┏━━

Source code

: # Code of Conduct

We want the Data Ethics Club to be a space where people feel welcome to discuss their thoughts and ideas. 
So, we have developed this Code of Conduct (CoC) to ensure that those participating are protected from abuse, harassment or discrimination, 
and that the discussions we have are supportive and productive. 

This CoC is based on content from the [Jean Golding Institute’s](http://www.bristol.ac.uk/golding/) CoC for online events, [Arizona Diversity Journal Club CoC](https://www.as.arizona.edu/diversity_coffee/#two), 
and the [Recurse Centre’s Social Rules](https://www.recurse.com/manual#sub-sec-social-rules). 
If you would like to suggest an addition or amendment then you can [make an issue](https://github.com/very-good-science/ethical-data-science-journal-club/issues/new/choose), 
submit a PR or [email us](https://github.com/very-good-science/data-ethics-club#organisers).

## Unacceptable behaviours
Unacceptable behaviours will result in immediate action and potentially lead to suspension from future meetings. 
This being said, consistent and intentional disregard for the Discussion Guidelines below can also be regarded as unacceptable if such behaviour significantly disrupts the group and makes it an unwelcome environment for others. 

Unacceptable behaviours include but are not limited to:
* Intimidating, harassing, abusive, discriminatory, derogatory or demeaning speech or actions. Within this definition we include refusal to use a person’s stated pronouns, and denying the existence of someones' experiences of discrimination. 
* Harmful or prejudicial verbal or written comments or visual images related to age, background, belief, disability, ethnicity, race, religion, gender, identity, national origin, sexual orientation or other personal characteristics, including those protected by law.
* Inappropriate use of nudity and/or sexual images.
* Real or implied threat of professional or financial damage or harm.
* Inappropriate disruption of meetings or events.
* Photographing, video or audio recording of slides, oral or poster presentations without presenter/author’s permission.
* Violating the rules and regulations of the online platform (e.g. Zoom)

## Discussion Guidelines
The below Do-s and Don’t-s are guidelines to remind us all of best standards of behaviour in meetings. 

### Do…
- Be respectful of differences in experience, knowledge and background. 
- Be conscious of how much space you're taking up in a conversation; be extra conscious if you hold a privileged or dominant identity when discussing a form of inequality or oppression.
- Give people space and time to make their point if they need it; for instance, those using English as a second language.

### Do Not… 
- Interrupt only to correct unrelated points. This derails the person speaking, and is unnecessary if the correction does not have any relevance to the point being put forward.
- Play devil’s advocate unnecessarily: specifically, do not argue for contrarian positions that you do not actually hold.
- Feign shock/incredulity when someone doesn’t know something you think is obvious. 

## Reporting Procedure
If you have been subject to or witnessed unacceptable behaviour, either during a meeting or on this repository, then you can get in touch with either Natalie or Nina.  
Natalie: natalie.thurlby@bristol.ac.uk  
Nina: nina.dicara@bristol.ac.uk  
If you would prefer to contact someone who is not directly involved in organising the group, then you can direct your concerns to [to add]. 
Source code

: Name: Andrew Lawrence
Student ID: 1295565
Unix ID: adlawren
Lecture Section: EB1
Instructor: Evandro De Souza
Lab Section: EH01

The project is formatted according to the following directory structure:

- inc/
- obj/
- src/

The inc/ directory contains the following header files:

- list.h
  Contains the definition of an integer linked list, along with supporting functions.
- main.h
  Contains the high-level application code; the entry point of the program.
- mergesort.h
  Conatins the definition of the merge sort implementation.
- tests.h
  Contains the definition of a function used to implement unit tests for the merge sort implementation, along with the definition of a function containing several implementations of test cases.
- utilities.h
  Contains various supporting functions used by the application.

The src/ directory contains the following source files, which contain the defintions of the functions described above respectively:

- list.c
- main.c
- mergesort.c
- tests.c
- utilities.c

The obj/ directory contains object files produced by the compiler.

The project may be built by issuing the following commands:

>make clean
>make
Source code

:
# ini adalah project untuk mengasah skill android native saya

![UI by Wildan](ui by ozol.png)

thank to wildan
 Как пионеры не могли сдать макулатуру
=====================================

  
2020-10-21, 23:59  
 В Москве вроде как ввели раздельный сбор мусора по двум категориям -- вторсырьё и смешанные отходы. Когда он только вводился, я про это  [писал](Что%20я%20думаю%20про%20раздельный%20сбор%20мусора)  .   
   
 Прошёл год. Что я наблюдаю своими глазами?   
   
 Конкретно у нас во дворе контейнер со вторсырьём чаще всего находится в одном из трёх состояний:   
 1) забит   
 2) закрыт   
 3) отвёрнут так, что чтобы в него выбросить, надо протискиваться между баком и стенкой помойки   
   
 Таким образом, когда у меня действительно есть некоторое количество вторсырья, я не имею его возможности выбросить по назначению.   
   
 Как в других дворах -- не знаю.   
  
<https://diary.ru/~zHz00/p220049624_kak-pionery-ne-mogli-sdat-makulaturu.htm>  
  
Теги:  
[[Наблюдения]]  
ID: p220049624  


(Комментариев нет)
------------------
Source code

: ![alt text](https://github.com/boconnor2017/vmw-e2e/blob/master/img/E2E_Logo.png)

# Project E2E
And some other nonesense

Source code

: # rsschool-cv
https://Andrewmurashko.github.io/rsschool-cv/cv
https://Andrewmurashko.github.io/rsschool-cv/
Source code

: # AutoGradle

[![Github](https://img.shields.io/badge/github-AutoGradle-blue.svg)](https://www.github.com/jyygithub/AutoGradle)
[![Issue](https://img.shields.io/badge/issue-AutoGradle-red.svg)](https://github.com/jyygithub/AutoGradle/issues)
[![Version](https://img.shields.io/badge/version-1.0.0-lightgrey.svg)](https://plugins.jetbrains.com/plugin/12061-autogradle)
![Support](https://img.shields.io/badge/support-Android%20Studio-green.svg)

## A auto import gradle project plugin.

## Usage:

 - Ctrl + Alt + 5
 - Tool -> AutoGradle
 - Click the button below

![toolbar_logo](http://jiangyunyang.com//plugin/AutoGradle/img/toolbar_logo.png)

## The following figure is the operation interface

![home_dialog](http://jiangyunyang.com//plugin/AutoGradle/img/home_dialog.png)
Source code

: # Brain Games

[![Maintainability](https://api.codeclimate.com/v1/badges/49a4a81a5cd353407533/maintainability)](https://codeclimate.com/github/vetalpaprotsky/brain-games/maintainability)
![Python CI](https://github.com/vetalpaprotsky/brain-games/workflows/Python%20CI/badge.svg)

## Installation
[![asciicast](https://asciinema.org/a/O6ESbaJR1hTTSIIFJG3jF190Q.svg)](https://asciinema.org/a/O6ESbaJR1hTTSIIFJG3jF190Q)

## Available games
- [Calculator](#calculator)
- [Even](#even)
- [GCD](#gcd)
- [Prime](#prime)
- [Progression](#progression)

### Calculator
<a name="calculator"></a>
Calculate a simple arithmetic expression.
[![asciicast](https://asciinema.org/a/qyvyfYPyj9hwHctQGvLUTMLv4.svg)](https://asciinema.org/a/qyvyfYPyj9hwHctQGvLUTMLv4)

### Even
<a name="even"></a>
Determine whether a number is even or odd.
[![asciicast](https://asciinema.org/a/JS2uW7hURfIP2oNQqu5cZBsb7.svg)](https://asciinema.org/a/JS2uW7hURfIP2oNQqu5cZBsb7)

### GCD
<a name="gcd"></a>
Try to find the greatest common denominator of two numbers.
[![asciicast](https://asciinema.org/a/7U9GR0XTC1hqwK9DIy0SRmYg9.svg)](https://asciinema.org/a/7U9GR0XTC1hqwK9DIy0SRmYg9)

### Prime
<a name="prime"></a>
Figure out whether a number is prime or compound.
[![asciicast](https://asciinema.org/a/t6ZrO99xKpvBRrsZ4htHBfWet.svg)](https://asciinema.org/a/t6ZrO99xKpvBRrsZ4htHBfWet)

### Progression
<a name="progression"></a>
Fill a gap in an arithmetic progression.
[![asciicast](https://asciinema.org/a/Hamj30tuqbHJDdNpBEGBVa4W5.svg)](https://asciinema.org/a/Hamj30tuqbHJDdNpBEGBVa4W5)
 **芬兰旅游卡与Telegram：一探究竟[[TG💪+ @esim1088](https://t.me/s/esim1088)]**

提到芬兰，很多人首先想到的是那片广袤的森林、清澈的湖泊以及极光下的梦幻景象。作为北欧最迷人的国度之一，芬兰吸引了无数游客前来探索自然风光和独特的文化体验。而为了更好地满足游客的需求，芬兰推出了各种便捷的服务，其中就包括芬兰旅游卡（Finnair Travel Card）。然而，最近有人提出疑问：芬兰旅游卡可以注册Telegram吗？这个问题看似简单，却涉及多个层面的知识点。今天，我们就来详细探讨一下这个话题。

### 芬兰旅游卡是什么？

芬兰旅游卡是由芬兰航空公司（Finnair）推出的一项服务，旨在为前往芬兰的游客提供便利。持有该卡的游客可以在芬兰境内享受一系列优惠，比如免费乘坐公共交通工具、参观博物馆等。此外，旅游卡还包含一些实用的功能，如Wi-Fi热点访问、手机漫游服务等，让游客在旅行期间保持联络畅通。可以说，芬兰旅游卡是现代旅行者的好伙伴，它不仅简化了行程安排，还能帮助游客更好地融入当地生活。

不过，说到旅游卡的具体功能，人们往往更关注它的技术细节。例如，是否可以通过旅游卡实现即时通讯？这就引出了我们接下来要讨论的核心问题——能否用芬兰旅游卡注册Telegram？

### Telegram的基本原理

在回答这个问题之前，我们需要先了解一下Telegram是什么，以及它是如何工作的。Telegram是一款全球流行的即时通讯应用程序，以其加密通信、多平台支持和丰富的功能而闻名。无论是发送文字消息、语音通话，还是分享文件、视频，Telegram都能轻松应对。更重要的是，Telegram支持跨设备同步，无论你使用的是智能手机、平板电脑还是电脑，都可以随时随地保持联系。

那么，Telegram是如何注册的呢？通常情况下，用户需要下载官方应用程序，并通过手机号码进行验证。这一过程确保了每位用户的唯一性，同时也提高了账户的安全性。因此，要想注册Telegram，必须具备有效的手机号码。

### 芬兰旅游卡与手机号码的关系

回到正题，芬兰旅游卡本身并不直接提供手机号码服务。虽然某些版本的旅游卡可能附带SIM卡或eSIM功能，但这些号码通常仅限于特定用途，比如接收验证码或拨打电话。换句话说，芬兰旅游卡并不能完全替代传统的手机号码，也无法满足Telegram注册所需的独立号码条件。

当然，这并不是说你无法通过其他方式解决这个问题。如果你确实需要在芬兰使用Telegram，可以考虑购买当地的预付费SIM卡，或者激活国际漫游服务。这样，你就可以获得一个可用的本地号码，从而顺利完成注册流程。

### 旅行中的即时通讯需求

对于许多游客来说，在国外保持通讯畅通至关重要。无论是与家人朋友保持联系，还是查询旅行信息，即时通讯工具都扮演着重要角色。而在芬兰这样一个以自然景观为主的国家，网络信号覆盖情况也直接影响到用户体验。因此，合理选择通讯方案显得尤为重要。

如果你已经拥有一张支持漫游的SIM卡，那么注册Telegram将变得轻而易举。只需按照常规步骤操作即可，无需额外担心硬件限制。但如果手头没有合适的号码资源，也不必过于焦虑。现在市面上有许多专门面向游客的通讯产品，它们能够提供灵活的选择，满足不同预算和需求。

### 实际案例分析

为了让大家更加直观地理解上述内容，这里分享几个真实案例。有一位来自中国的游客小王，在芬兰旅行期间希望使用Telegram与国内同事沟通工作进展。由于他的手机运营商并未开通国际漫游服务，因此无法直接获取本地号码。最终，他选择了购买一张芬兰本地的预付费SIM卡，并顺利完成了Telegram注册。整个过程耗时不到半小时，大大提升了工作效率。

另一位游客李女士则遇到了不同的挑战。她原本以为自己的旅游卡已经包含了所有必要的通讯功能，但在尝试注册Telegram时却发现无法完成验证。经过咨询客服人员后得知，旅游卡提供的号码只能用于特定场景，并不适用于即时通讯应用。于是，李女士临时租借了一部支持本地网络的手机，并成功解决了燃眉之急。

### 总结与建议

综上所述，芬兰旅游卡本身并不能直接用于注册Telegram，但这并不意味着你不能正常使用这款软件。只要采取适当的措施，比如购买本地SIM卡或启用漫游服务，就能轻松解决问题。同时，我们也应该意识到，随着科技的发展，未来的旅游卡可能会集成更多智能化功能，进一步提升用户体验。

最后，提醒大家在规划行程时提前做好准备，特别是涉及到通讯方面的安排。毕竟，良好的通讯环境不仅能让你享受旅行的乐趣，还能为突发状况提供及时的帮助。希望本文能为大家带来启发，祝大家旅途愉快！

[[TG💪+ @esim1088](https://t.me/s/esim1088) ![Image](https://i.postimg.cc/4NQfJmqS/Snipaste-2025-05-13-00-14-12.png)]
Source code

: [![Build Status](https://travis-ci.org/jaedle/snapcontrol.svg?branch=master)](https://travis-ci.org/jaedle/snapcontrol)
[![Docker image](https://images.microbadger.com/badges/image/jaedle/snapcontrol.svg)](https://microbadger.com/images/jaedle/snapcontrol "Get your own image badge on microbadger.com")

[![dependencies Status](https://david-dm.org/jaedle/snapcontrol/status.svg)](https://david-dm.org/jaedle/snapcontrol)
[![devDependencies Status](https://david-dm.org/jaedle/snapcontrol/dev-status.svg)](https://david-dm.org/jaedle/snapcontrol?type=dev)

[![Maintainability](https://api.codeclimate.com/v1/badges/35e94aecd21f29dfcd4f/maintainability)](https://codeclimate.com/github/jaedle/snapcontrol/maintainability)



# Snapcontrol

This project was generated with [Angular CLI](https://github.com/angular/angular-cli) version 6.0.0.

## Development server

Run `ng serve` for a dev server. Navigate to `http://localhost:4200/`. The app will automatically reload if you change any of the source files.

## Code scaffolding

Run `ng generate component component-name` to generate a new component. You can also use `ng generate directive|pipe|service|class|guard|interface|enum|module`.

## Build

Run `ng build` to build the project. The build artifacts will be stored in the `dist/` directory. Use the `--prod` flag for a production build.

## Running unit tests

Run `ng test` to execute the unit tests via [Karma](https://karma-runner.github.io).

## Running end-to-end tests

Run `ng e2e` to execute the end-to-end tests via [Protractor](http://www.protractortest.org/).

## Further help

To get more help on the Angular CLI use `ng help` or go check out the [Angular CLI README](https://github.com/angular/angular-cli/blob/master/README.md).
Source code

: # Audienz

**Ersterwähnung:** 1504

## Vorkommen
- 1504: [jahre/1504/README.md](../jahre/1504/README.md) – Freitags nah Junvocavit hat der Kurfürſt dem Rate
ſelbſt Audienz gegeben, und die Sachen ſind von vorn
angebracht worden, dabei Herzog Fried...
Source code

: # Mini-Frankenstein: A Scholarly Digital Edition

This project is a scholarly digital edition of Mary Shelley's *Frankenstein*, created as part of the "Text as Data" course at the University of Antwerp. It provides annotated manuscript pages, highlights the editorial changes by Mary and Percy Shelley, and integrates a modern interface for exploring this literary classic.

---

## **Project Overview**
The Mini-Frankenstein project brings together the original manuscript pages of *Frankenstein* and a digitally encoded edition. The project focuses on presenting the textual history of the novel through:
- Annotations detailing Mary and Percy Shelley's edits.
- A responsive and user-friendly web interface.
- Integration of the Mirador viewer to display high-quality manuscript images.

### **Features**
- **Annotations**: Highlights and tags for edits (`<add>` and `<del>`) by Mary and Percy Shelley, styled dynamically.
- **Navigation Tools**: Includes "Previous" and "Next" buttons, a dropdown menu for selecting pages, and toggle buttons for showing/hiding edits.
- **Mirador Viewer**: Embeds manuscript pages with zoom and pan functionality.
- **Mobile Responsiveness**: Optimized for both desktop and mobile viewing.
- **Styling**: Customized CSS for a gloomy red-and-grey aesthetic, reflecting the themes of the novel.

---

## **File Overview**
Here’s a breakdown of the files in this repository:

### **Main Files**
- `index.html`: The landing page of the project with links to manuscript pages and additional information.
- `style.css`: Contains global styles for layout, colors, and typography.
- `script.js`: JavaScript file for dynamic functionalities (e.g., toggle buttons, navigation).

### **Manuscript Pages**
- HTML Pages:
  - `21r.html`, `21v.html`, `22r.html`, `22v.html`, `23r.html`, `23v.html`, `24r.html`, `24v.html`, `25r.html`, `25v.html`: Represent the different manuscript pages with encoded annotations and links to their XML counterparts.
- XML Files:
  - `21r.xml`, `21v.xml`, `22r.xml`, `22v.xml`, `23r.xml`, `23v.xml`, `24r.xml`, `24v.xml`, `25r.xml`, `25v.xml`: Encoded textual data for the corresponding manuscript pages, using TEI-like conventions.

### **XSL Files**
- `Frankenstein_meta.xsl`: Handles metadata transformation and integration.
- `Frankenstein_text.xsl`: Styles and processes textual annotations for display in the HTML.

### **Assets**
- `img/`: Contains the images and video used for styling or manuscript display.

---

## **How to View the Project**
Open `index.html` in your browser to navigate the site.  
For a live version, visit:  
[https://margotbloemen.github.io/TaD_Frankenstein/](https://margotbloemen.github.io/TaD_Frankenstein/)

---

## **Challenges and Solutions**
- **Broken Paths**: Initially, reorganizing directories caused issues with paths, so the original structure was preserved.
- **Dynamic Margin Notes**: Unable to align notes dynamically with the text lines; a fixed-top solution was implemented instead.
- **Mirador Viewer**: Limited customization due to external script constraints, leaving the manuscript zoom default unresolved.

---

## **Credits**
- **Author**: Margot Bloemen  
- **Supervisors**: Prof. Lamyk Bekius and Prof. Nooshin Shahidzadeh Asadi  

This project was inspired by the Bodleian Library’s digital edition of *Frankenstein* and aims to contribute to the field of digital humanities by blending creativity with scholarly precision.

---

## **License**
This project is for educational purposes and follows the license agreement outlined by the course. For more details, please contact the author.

┗━━

● **Required work**: Set the material down exactly as written, starting at its first line. The line containing "and that the" is the last one to include.

● **Written answer**:
Source code

: # Code of Conduct

We want the Data Ethics Club to be a space where people feel welcome to discuss their thoughts and ideas. 
So, we have developed this Code of Conduct (CoC) to ensure that those participating are protected from abuse, harassment or discrimination, 
and that the discussions we have are supportive and productive. 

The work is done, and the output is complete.